К развитию этой концепции приложили старание не только императорские династии, но и большинство ученых, философов и историков далеких эпох, мыслителей, оставивших след в сознании многих поколений китайцев вплоть до наших дней.
Естественно, что многовековое культивирование и насаждение идеи национальной исключительности могло привести и привело к возникновению определенного стереотипа массового сознания. Существенная черта его выражается в чувстве превосходства китайцев над остальным миром, обусловленном не только исторически (то есть теми временами, когда сильная империя расширяла свои границы, облагала данью соседние народы, огнем и мечом подавляла восстания некитайских народов), но также якобы самым совершенным образом правления, мудрой политикой правителей, глубокой философией, высокой моралью и пр.
Пренебрежительное отношение к «варварам» (ко всем некитайцам, в том числе и в границах империи), этнические предрассудки, приверженность к «своим» национальным (в действительности же к самым консервативным, феодальным) традициям обусловили еще одну черту в официальной идеологии и в массовом сознании: «нецивилизованные» народы (то есть все некитайцы) не могут претендовать на самостоятельное существование. «Варвары» могли быть цивилизованы лишь в том случае, если они воспринимали китайскую цивилизацию, иначе говоря, ассимилировались; в этом случае их уже считали китайцами. Даже тогда, когда на китайском троне в результате разрушительных нашествий оказывались иноземные завоеватели, их рассматривали как людей, приобщившихся к китайской цивилизации.

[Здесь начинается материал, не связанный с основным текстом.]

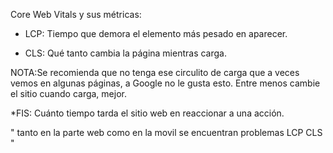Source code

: Core Web Vitals y sus métricas:

  * LCP: Tiempo que demora el elemento más pesado en aparecer.
  
  * CLS: Qué tanto cambia la página mientras carga.
  
NOTA:Se recomienda que no tenga ese circulito de carga que a veces vemos en algunas páginas, a Google no le gusta esto. Entre menos cambie el sitio cuando carga, mejor.


   *FIS: Cuánto tiempo tarda el sitio web en reaccionar a una acción.
   
   
   " tanto en la parte web como en la movil se encuentran problemas LCP CLS  "
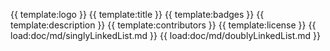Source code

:{{ template:logo }}
{{ template:title }}
{{ template:badges }}
{{ template:description }}
{{ template:contributors }}
{{ template:license }}
{{ load:doc/md/singlyLinkedList.md }}
{{ load:doc/md/doublyLinkedList.md }}

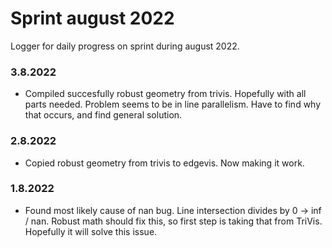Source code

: # Sprint august 2022
Logger for daily progress on sprint during august 2022.

### 3.8.2022
- Compiled succesfully robust geometry from trivis. Hopefully with all parts needed. 
Problem seems to be in line parallelism. Have to find why that occurs, and find general solution.

### 2.8.2022
- Copied robust geometry from trivis to edgevis. Now making it work.


### 1.8.2022
 - Found most likely cause of nan bug. Line intersection divides by 0 -> inf / nan. Robust math should fix this,
so first step is taking that from TriVis. Hopefully it will solve this issue.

Китай заплатил дорогой ценой за герметическую изоляцию от внешнего мира, за косность и консерватизм господствующего класса, все еще ослепленного манией величия и силы, хотя на пороге страны уже стояли готовые к вторжению европейские державы. Изоляция Китая была разрушена извне агрессивным натиском капитализма. Горечь поражений, следовавших одно за другим после первой «опиумной войны», испытывали различные слои китайского общества. С середины XIX века начался мучительный, унизительный процесс постепенного закабаления страны, потери отдельных атрибутов государственного суверенитета, навязывания системы неравноправных договоров. Этот фактор, действовавший на протяжении 100 лет, безусловно, ускорил рост национального самосознания в Китае, но одновременно он стимулировал и новый прилив националистических настроений в китайском обществе, усилил неприязнь ко всему иностранному, ненависть к иностранцам вообще.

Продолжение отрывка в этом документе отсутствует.